**Data in this exercise:**
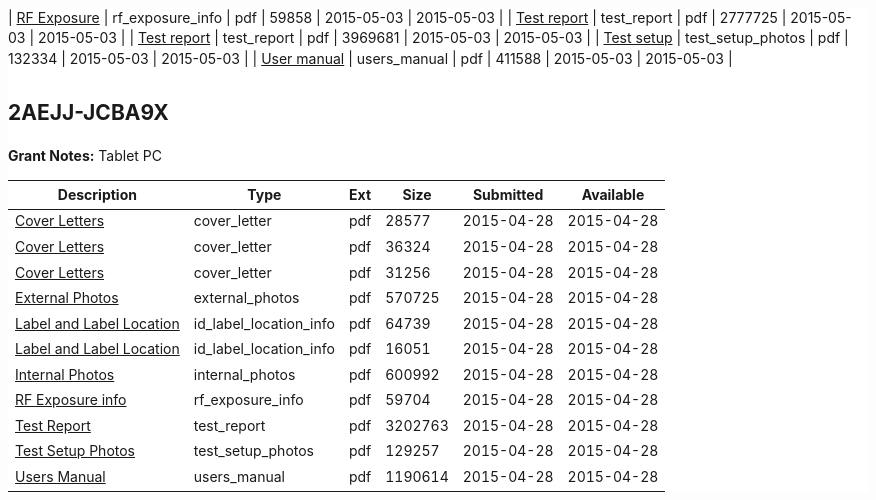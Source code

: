 | [RF Exposure](2AEJJ-JCBW10X/c384bc25c5e33fd4f42dec2e210e4c06/2603211.pdf) | rf_exposure_info | pdf | 59858 | 2015-05-03 | 2015-05-03 |
| [Test report](2AEJJ-JCBW10X/c384bc25c5e33fd4f42dec2e210e4c06/2603213.pdf) | test_report | pdf | 2777725 | 2015-05-03 | 2015-05-03 |
| [Test report](2AEJJ-JCBW10X/c384bc25c5e33fd4f42dec2e210e4c06/2603215.pdf) | test_report | pdf | 3969681 | 2015-05-03 | 2015-05-03 |
| [Test setup](2AEJJ-JCBW10X/c384bc25c5e33fd4f42dec2e210e4c06/2603218.pdf) | test_setup_photos | pdf | 132334 | 2015-05-03 | 2015-05-03 |
| [User manual](2AEJJ-JCBW10X/c384bc25c5e33fd4f42dec2e210e4c06/2603219.pdf) | users_manual | pdf | 411588 | 2015-05-03 | 2015-05-03 |
## 2AEJJ-JCBA9X
**Grant Notes:** Tablet PC

| Description | Type | Ext | Size | Submitted | Available |
| ----------- | ---- | --- | ---- | --------- | --------- |
| [Cover Letters](2AEJJ-JCBA9X/3ce67f85e653c7204b8bc92fab1da09e/2598497.pdf) | cover_letter | pdf | 28577 | 2015-04-28 | 2015-04-28 |
| [Cover Letters](2AEJJ-JCBA9X/3ce67f85e653c7204b8bc92fab1da09e/2598498.pdf) | cover_letter | pdf | 36324 | 2015-04-28 | 2015-04-28 |
| [Cover Letters](2AEJJ-JCBA9X/3ce67f85e653c7204b8bc92fab1da09e/2598499.pdf) | cover_letter | pdf | 31256 | 2015-04-28 | 2015-04-28 |
| [External  Photos](2AEJJ-JCBA9X/3ce67f85e653c7204b8bc92fab1da09e/2598500.pdf) | external_photos | pdf | 570725 | 2015-04-28 | 2015-04-28 |
| [Label and Label Location](2AEJJ-JCBA9X/3ce67f85e653c7204b8bc92fab1da09e/2598502.pdf) | id_label_location_info | pdf | 64739 | 2015-04-28 | 2015-04-28 |
| [Label and Label Location](2AEJJ-JCBA9X/3ce67f85e653c7204b8bc92fab1da09e/2598503.pdf) | id_label_location_info | pdf | 16051 | 2015-04-28 | 2015-04-28 |
| [Internal Photos](2AEJJ-JCBA9X/3ce67f85e653c7204b8bc92fab1da09e/2598501.pdf) | internal_photos | pdf | 600992 | 2015-04-28 | 2015-04-28 |
| [RF Exposure info](2AEJJ-JCBA9X/3ce67f85e653c7204b8bc92fab1da09e/2598505.pdf) | rf_exposure_info | pdf | 59704 | 2015-04-28 | 2015-04-28 |
| [Test Report](2AEJJ-JCBA9X/3ce67f85e653c7204b8bc92fab1da09e/2598508.pdf) | test_report | pdf | 3202763 | 2015-04-28 | 2015-04-28 |
| [Test Setup Photos](2AEJJ-JCBA9X/3ce67f85e653c7204b8bc92fab1da09e/2598507.pdf) | test_setup_photos | pdf | 129257 | 2015-04-28 | 2015-04-28 |
| [Users Manual](2AEJJ-JCBA9X/3ce67f85e653c7204b8bc92fab1da09e/2598542.pdf) | users_manual | pdf | 1190614 | 2015-04-28 | 2015-04-28 |

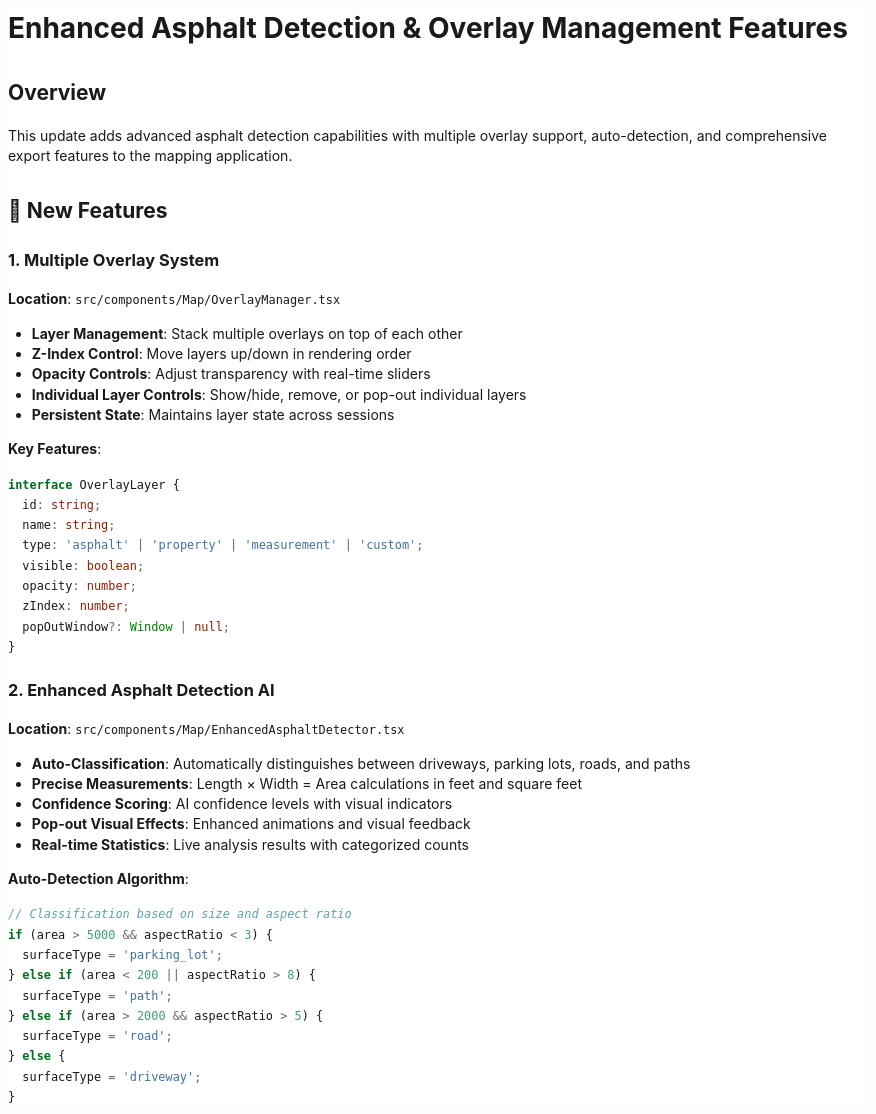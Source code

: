 # Enhanced Asphalt Detection & Overlay Management Features

## Overview

This update adds advanced asphalt detection capabilities with multiple overlay support, auto-detection, and comprehensive export features to the mapping application.

## 🚀 New Features

### 1. Multiple Overlay System

**Location**: `src/components/Map/OverlayManager.tsx`

- **Layer Management**: Stack multiple overlays on top of each other
- **Z-Index Control**: Move layers up/down in rendering order
- **Opacity Controls**: Adjust transparency with real-time sliders
- **Individual Layer Controls**: Show/hide, remove, or pop-out individual layers
- **Persistent State**: Maintains layer state across sessions

**Key Features**:
```typescript
interface OverlayLayer {
  id: string;
  name: string;
  type: 'asphalt' | 'property' | 'measurement' | 'custom';
  visible: boolean;
  opacity: number;
  zIndex: number;
  popOutWindow?: Window | null;
}
```

### 2. Enhanced Asphalt Detection AI

**Location**: `src/components/Map/EnhancedAsphaltDetector.tsx`

- **Auto-Classification**: Automatically distinguishes between driveways, parking lots, roads, and paths
- **Precise Measurements**: Length × Width = Area calculations in feet and square feet
- **Confidence Scoring**: AI confidence levels with visual indicators
- **Pop-out Visual Effects**: Enhanced animations and visual feedback
- **Real-time Statistics**: Live analysis results with categorized counts

**Auto-Detection Algorithm**:
```typescript
// Classification based on size and aspect ratio
if (area > 5000 && aspectRatio < 3) {
  surfaceType = 'parking_lot';
} else if (area < 200 || aspectRatio > 8) {
  surfaceType = 'path';
} else if (area > 2000 && aspectRatio > 5) {
  surfaceType = 'road';
} else {
  surfaceType = 'driveway';
}
```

**Task prompt:** Filter the records down to the lines that contain the string "time", and copy those lines.

**Problem solution:**
- **Opacity Controls**: Adjust transparency with real-time sliders
- **Real-time Statistics**: Live analysis results with categorized counts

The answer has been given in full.